Donc : “Les faiseurs de grimaces, les charlatans, les saltimbanques, les joueurs de passe-passe, les entremetteurs, les écorcheurs et les spadassins se disséminèrent de par le monde ; – les moutons tendirent leurs sottes têtes et se laissèrent tondre ; – alors les sots dansèrent des cabrioles et firent des culbutes. Et les sages, lorsqu’ils le pouvaient, s’en allèrent et se firent ermites : l’histoire du monde in nuce, ad usum Delphini.”
Essai avec une photo
(suis curieux de voir si les films sont encore bons ; n’en ai jamais développé non plus ; mais ça procure des émotions et fait passer le temps). Je me suis donc mis à photographier : des taches solaires ; une clairière grande comme un placard ; des barbelés rouillés (à la gare, où il y a toute la ferraille) ; des ruines de champignons rongés par les larves ; une branche dans la forêt, ô forme éternellement évanescente ; une fois en plein dans la nuée allemande derrière un petit sapin aux doigts en éventail. Moi aussi naturellement (avec déclencheur automatique) : sur les marches devant la maison, pensivement plongé dans un in-folio (mais – comme toujours – j’y faisais une grimace si idiote que j’eus un haut-le-coeur à la seule vue du négatif).
Il a raison !
Les gouvernements ne sont jamais tellement meilleurs ou pires que le peuple qui leur obéit. – Et ça ne durera pas longtemps qu’ils viendront recruter ici des mercenaires par millions ; et les trouveront.

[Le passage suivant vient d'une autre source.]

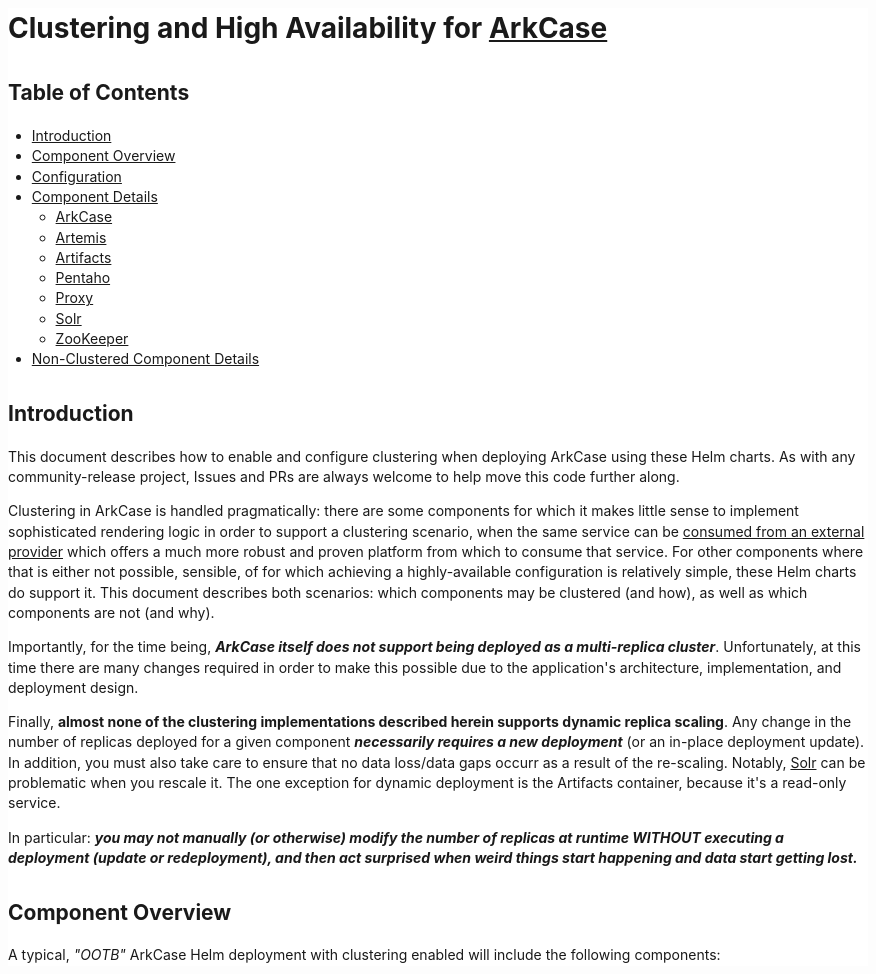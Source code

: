 # Clustering and High Availability for [ArkCase](https://www.arkcase.com/)

## Table of Contents

* [Introduction](#introduction)
* [Component Overview](#component-overview)
* [Configuration](#configuration)
* [Component Details](#component-details)
    * [ArkCase](#arkcase)
    * [Artemis](#artemis)
    * [Artifacts](#artifacts)
    * [Pentaho](#pentaho)
    * [Proxy](#proxy)
    * [Solr](#solr)
    * [ZooKeeper](#zookeeper)
* [Non-Clustered Component Details](#non-clustered-details)

## <a name="introduction"></a>Introduction

This document describes how to enable and configure clustering when deploying ArkCase using these Helm charts. As with any community-release project, Issues and PRs are always welcome to help move this code further along.

Clustering in ArkCase is handled pragmatically: there are some components for which it makes little sense to implement sophisticated rendering logic in order to support a clustering scenario, when the same service can be [consumed from an external provider](External_Services.md) which offers a much more robust and proven platform from which to consume that service. For other components where that is either not possible, sensible, of for which achieving a highly-available configuration is relatively simple, these Helm charts do support it.  This document describes both scenarios: which components may be clustered (and how), as well as which components are not (and why).

Importantly, for the time being, ***ArkCase itself does not support being deployed as a multi-replica cluster***. Unfortunately, at this time there are many changes required in order to make this possible due to the application's architecture, implementation, and deployment design.

Finally, **almost none of the clustering implementations described herein supports dynamic replica scaling**. Any change in the number of replicas deployed for a given component ***necessarily requires a new deployment*** (or an in-place deployment update). In addition, you must also take care to ensure that no data loss/data gaps occurr as a result of the re-scaling. Notably, <a href="#solr">Solr</a> can be problematic when you rescale it.  The one exception for dynamic deployment is the Artifacts container, because it's a read-only service.

In particular: ***you may not manually (or otherwise) modify the number of replicas at runtime WITHOUT executing a deployment (update or redeployment), and then act surprised when weird things start happening and data start getting lost.***

## <a name="component-overview"></a>Component Overview

A typical, *"OOTB"* ArkCase Helm deployment with clustering enabled will include the following components:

Wanzen-Hoffmann : enchanté : Schmidt. “Dans le temps (33-45 sic !) tout marchait mieux !” “Tout ?!” ironisai-je (je pensais aux Kz, défilés, villes bombardées, etc, etc,) “Tout !!” répondit-il tranchant (avait sans doute occupé un bon poste dans l’industrie des munitions sous Hitler. Va, laisse tomber ; il est trop con. – Plus tard, j’appris qu’il avait effectivement concocté des bombes à l’Eibia, Krumau ; je le projetai à son tour sur les arbres de Callot).
Les abrutis ! : la liberté relevait la tête, et eux se trituraient les mains, terrorisés comme devant un revenant ! (c.-à-d. moi aussi, j’étais encore obligé de prendre un élan ; mais à chaque fois j’arrivais à me remémorer, très vite, mon adolescence heureuse où personne ne vous obligeait à vous mettre au garde-à-vous, où la n’existait pas : ô gué ! Comme j’ai couru dans les scintillations nocturnes, foncé à vélo sur la grand-route du Hohwald, bu goulûment de cette bière brune et forte, yeux dilatés, cheveux déferlants. Ces images revenaient encore dans mes rêves, that on their restless front bore stars, sur mon front sans repos. Oh, j’étais prêt à toute rébellion contre tant de choses honorées ! Moi !)
“Ils attaquent l’Eibia !!!”
le père Evers glapissait et tremblait comme une vieille loque noire. A tâtons, j’empoignai Käthe par où je pus et déjà nous galopions, côte à côte, à la poursuite du vent, dans la sinistre direction, . Nos semelles claquaient et nous franchissions les clôtures d’un seul bond, comme à la course d’obstacles. Deux corneilles passèrent au-dessus de nos têtes avec un bruit de ferraille rouillée. L’une d’elles se retourna pour m’insulter : Mac-roh. Mac-roh !
Un nouvel ébranlement sourd, suivi de chocs répétés, et, au loin, les maisons, de toutes leurs vitres brisées, éclatèrent d’un rire aigu et démentiel. La nuit applaudissait à tout rompre, frappant allègrement ses poings bourrés d’explosifs. D’innombrables détonations couraient à l’horizon (ce jour-là, les éclairs zébraient le ciel de bas en haut ; chacun tonnait comme un petit Jupiter, avant de disparaître dans un nuage épouvanté !).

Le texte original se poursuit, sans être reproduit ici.